Collected data:
══════════
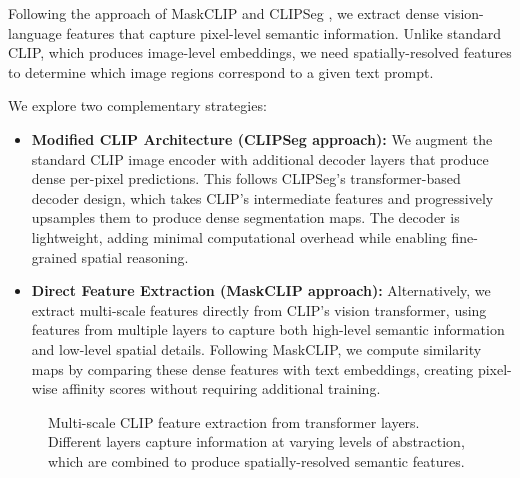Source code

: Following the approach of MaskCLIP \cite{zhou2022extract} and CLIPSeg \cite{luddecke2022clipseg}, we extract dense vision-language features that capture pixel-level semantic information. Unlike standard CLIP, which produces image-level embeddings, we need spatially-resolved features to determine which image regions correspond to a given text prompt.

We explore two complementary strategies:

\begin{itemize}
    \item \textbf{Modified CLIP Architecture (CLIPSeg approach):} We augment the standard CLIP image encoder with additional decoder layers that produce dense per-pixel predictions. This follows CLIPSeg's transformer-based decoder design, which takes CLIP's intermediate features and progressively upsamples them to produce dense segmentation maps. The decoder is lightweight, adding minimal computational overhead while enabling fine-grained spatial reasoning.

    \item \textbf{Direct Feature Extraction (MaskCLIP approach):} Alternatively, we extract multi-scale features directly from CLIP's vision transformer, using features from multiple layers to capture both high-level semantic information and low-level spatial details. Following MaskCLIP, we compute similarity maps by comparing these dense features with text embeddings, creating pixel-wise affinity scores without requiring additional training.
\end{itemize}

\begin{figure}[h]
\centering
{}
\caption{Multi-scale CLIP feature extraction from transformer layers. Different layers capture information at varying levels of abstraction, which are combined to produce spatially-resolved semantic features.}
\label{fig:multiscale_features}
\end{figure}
══════════
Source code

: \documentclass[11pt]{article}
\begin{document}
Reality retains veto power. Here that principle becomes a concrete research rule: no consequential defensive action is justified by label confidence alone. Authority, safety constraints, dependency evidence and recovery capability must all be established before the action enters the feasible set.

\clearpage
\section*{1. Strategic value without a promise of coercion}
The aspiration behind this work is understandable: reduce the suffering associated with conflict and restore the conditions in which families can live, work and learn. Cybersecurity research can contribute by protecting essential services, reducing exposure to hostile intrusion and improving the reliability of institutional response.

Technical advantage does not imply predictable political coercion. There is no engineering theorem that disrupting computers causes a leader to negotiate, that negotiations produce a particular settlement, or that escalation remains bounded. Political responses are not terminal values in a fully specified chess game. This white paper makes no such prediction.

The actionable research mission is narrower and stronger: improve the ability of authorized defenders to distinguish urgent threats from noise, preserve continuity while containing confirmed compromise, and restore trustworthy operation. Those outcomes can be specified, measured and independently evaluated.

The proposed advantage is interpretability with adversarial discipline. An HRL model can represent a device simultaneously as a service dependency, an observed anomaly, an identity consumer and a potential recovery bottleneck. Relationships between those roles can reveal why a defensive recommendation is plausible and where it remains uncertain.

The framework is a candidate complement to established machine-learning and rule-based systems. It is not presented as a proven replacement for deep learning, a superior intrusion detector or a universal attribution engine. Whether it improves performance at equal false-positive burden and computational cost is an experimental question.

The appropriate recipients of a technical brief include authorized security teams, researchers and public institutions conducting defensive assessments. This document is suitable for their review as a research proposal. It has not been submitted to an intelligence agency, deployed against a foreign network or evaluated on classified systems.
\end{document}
══════════
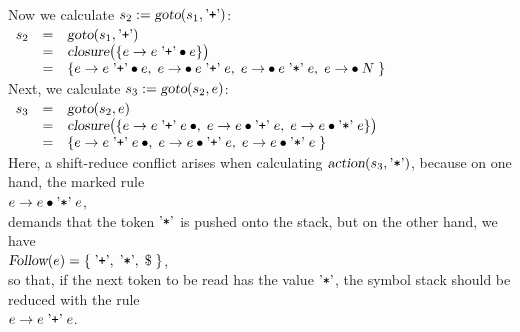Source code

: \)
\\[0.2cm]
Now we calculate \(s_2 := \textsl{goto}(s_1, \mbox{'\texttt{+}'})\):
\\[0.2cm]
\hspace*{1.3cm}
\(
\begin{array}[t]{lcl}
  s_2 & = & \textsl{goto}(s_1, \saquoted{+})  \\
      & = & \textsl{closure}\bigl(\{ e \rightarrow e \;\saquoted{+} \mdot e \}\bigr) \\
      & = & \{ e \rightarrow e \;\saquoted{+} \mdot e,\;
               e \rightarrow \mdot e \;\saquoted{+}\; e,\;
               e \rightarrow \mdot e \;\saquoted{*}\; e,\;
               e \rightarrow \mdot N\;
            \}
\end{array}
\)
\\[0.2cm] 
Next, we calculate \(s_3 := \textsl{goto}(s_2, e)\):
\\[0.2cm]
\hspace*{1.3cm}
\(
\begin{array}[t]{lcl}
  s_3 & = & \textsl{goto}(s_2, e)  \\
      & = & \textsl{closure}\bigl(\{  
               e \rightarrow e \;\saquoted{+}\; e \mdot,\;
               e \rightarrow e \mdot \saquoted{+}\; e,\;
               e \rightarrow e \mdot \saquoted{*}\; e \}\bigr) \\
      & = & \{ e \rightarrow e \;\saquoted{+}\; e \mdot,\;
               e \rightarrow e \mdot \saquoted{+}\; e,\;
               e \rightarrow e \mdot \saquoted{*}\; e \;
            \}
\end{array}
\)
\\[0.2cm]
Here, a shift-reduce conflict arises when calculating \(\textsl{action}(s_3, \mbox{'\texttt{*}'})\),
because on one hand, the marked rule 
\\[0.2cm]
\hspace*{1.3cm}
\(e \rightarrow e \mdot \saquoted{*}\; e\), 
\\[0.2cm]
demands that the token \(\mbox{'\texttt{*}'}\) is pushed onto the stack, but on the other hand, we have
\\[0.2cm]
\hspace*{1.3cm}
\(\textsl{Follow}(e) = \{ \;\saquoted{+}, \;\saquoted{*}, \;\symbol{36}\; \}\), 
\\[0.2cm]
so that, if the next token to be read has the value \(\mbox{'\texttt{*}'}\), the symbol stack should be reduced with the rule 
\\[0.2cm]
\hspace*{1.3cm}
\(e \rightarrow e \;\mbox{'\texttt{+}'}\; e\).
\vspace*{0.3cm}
══════════
Read the entries and pick out all lines that include the word "additional".

    \item \textbf{Modified CLIP Architecture (CLIPSeg approach):} We augment the standard CLIP image encoder with additional decoder layers that produce dense per-pixel predictions. This follows CLIPSeg's transformer-based decoder design, which takes CLIP's intermediate features and progressively upsamples them to produce dense segmentation maps. The decoder is lightweight, adding minimal computational overhead while enabling fine-grained spatial reasoning.
    \item \textbf{Direct Feature Extraction (MaskCLIP approach):} Alternatively, we extract multi-scale features directly from CLIP's vision transformer, using features from multiple layers to capture both high-level semantic information and low-level spatial details. Following MaskCLIP, we compute similarity maps by comparing these dense features with text embeddings, creating pixel-wise affinity scores without requiring additional training.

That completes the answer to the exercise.